I will, however, do some more testing and report back in. Any other thoughts would be welcomed as I try to devine my new workflow. I really don’t want to have to go back to the old computer to burn every disc from DDP from now on.

I would just reiterate to the poster two above that the phenomenon of REAL TIME CD playback being grossly different using different CDR media is moderately well known by those who have done the testing, and is readily understandable when you consider that CD players were designed for certain reflectivities and certain pit sizes and configurations, and also have error correction mechanisms that respond to these variables…and that the pits must be scanned at constant speed and converted to real time audio.

This is simply not the same thing as counting ones and zeros to compile files when there is no need to maintain constant speed and constant conversion to analogue.

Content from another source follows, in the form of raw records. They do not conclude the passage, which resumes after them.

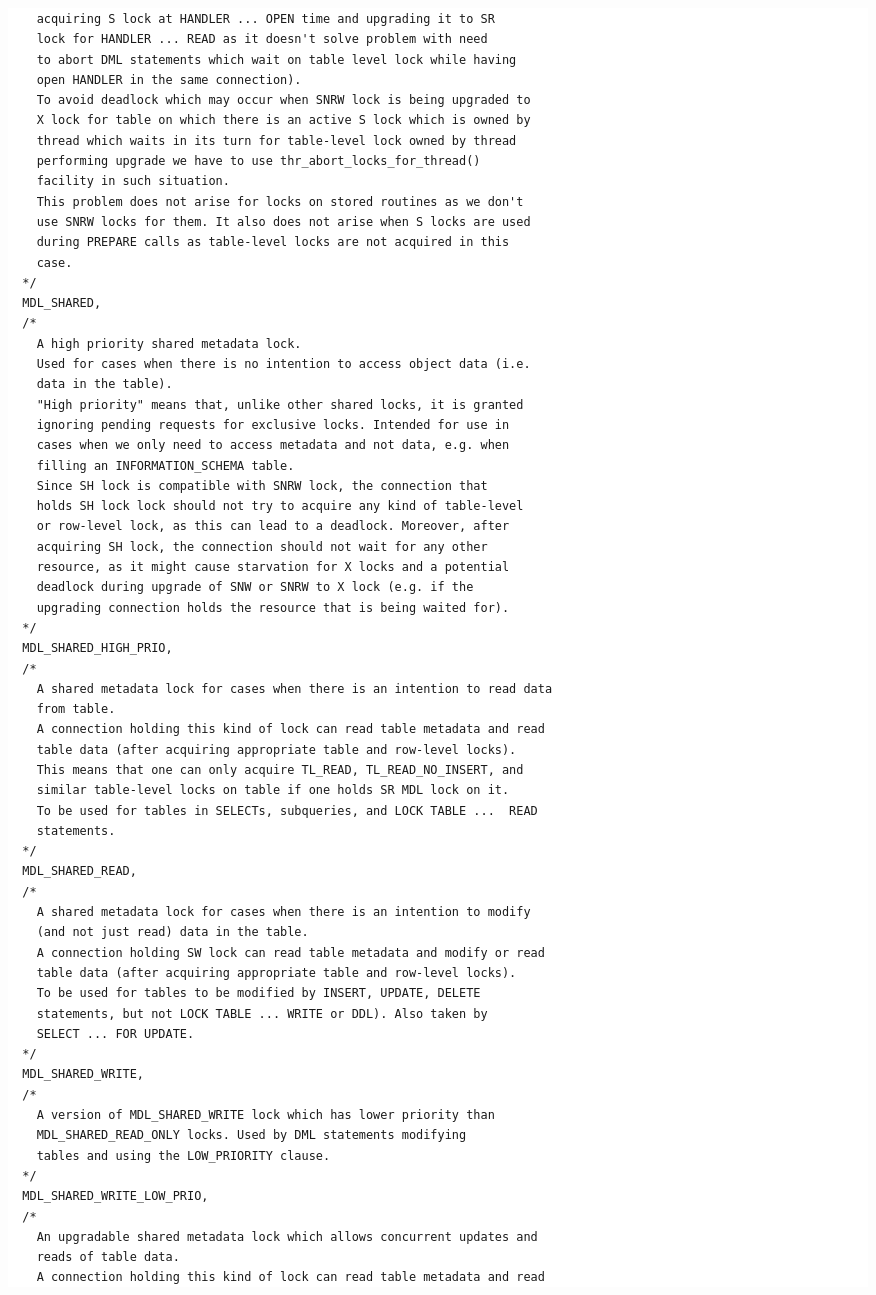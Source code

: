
```
    acquiring S lock at HANDLER ... OPEN time and upgrading it to SR
    lock for HANDLER ... READ as it doesn't solve problem with need
    to abort DML statements which wait on table level lock while having
    open HANDLER in the same connection).
    To avoid deadlock which may occur when SNRW lock is being upgraded to
    X lock for table on which there is an active S lock which is owned by
    thread which waits in its turn for table-level lock owned by thread
    performing upgrade we have to use thr_abort_locks_for_thread()
    facility in such situation.
    This problem does not arise for locks on stored routines as we don't
    use SNRW locks for them. It also does not arise when S locks are used
    during PREPARE calls as table-level locks are not acquired in this
    case.
  */
  MDL_SHARED,
  /*
    A high priority shared metadata lock.
    Used for cases when there is no intention to access object data (i.e.
    data in the table).
    "High priority" means that, unlike other shared locks, it is granted
    ignoring pending requests for exclusive locks. Intended for use in
    cases when we only need to access metadata and not data, e.g. when
    filling an INFORMATION_SCHEMA table.
    Since SH lock is compatible with SNRW lock, the connection that
    holds SH lock lock should not try to acquire any kind of table-level
    or row-level lock, as this can lead to a deadlock. Moreover, after
    acquiring SH lock, the connection should not wait for any other
    resource, as it might cause starvation for X locks and a potential
    deadlock during upgrade of SNW or SNRW to X lock (e.g. if the
    upgrading connection holds the resource that is being waited for).
  */
  MDL_SHARED_HIGH_PRIO,
  /*
    A shared metadata lock for cases when there is an intention to read data
    from table.
    A connection holding this kind of lock can read table metadata and read
    table data (after acquiring appropriate table and row-level locks).
    This means that one can only acquire TL_READ, TL_READ_NO_INSERT, and
    similar table-level locks on table if one holds SR MDL lock on it.
    To be used for tables in SELECTs, subqueries, and LOCK TABLE ...  READ
    statements.
  */
  MDL_SHARED_READ,
  /*
    A shared metadata lock for cases when there is an intention to modify
    (and not just read) data in the table.
    A connection holding SW lock can read table metadata and modify or read
    table data (after acquiring appropriate table and row-level locks).
    To be used for tables to be modified by INSERT, UPDATE, DELETE
    statements, but not LOCK TABLE ... WRITE or DDL). Also taken by
    SELECT ... FOR UPDATE.
  */
  MDL_SHARED_WRITE,
  /*
    A version of MDL_SHARED_WRITE lock which has lower priority than
    MDL_SHARED_READ_ONLY locks. Used by DML statements modifying
    tables and using the LOW_PRIORITY clause.
  */
  MDL_SHARED_WRITE_LOW_PRIO,
  /*
    An upgradable shared metadata lock which allows concurrent updates and
    reads of table data.
    A connection holding this kind of lock can read table metadata and read
```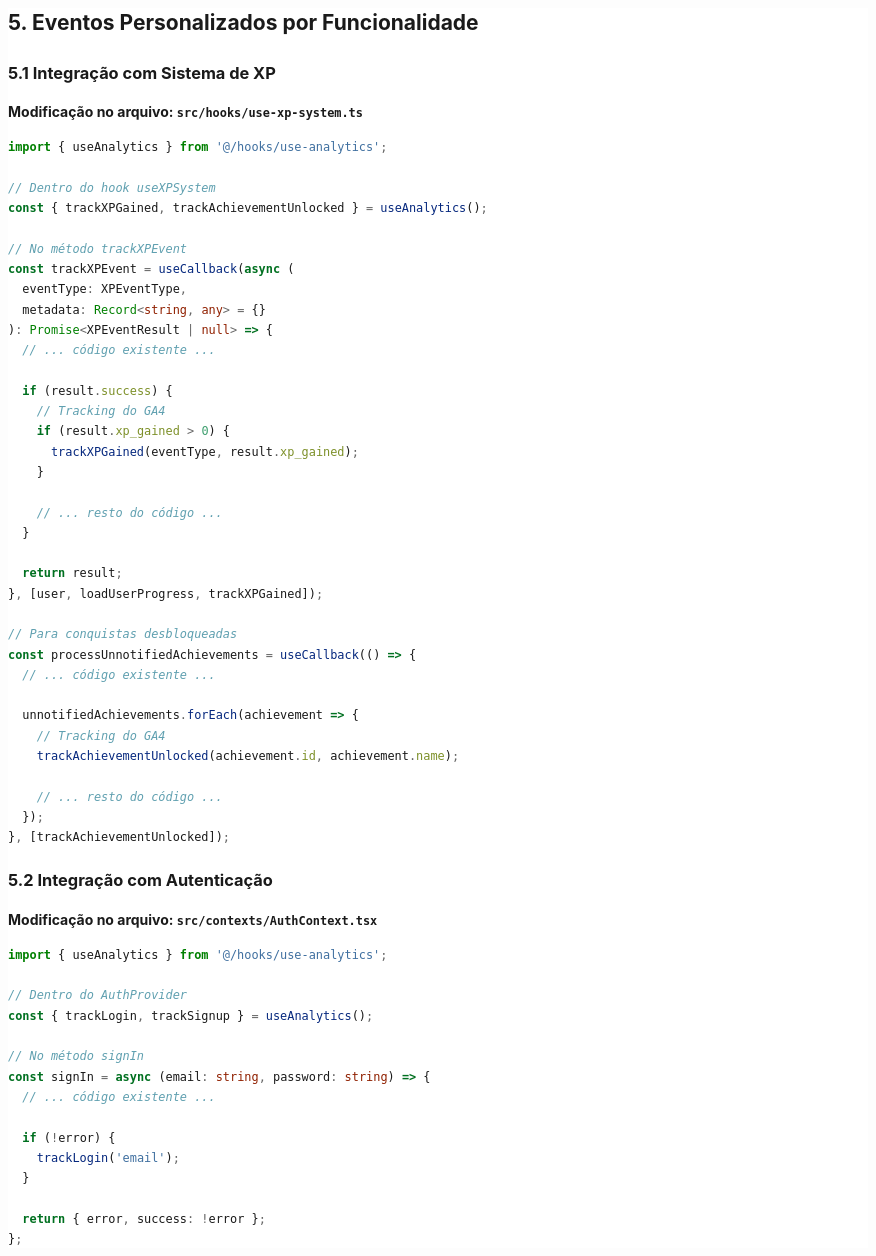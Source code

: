 ## 5. Eventos Personalizados por Funcionalidade

### 5.1 Integração com Sistema de XP

**Modificação no arquivo: `src/hooks/use-xp-system.ts`**

```typescript
import { useAnalytics } from '@/hooks/use-analytics';

// Dentro do hook useXPSystem
const { trackXPGained, trackAchievementUnlocked } = useAnalytics();

// No método trackXPEvent
const trackXPEvent = useCallback(async (
  eventType: XPEventType,
  metadata: Record<string, any> = {}
): Promise<XPEventResult | null> => {
  // ... código existente ...
  
  if (result.success) {
    // Tracking do GA4
    if (result.xp_gained > 0) {
      trackXPGained(eventType, result.xp_gained);
    }
    
    // ... resto do código ...
  }
  
  return result;
}, [user, loadUserProgress, trackXPGained]);

// Para conquistas desbloqueadas
const processUnnotifiedAchievements = useCallback(() => {
  // ... código existente ...
  
  unnotifiedAchievements.forEach(achievement => {
    // Tracking do GA4
    trackAchievementUnlocked(achievement.id, achievement.name);
    
    // ... resto do código ...
  });
}, [trackAchievementUnlocked]);
```

### 5.2 Integração com Autenticação

**Modificação no arquivo: `src/contexts/AuthContext.tsx`**

```typescript
import { useAnalytics } from '@/hooks/use-analytics';

// Dentro do AuthProvider
const { trackLogin, trackSignup } = useAnalytics();

// No método signIn
const signIn = async (email: string, password: string) => {
  // ... código existente ...
  
  if (!error) {
    trackLogin('email');
  }
  
  return { error, success: !error };
};
```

I agree. I would start from there and discard as much as possible before the subjective stuff.
Different media does sound different. CD player’s error recovery reacts different to different media.
Even within same product brand and number there are different qualities through batches.
I use Taiyo Yuden and use Plextools to test spindles. The ones below 1% C2s I use for masters… the ones above I use for refs and data.

I understand it fine; but if the audio bit stream can be recovered without error (if it can’t, the disk is faulty - that’s what the error correction is for, right?), then any difference in sound is a deficiency in the player. Timing and jitter issues are rendered null by proper buffering, and any interference in the D/A process from the activity of the player is just inadequate electronics design.

pwhodges-

I am in total agreement…with the caveat that it is important to find a way to burn useful, consistent CDR reference disks that actually give you reference playback. That is the whole goal of this exercise. Before this latest issue, I had consistency and good reference disks for a number of years.

On top of that, I do still need to run some tests to make sure that the disks being burned on my new computer are actually bit for bit (or close) to the file they are burned from. I suspect they are, but need to eliminate this from the possible sources for the alteration in the real time playback audio I am dealing with. One simple test will be to rip the disk from the new computer into the old and burn a new disk and see how it sounds on the reference player, I suppose…along, of course, with comparing ripped files on either or both of the computers.

At that point, as long as I find the ripped files to be more or less equal sounding, then I can work on finding different media for the new burner or replace the new burner and move on about my business.

That is the logical, scientific way around this problem, I think.

Thanks Jim. That seems to work fine with DDPs made in WL7 or WL8. For some reason it doesn’t work with DDPs that were made with the CubeTec DDP driver in WL6. If I try to burn one of the CubeTec DDPs in WL7 or WL8, I get the error message:
“An error has occurred. Information supplied by the driver: The command has failed. (tk_writecd_ddp) Error code: 0x000000FA”.
But the CubeTec DDPs will import fine to montage in WL7 and WL8. Don’t know why.

I skipped WL6, though have used it at a colleague’s facility. I was unaware that there was any real option for DDP inside WL6, so I guess you are referring to a parallel Audio Cube program.

Perhaps that is the issue. My friend loves the way WL6 sounds, but uses WL7 for making DDPs only. He has not used WL8 yet, but understands about the rewrite for the audio engine, and may start…Since my friend is deeply inside the software vending world, I assume he would have used WL6 with DDP if it existed within the program.

I am sure Phillipe can address the issue with trying to write a CD from a DDP exterior to the program, though I thought there was a pretty solid connection with Audio Cube and Wavelab…but WL7 and WL8 are rewrites for Mac compatability, so who knows what has changed in this regard, or what different standards may be in play.

At any rate, I just wanted to point you to the two different menu placements for this operation in WL7 and WL8. I was quite confused and disconcerted about this when I first upgraded to WL8, but happy when I found the item was still there but in a different menu.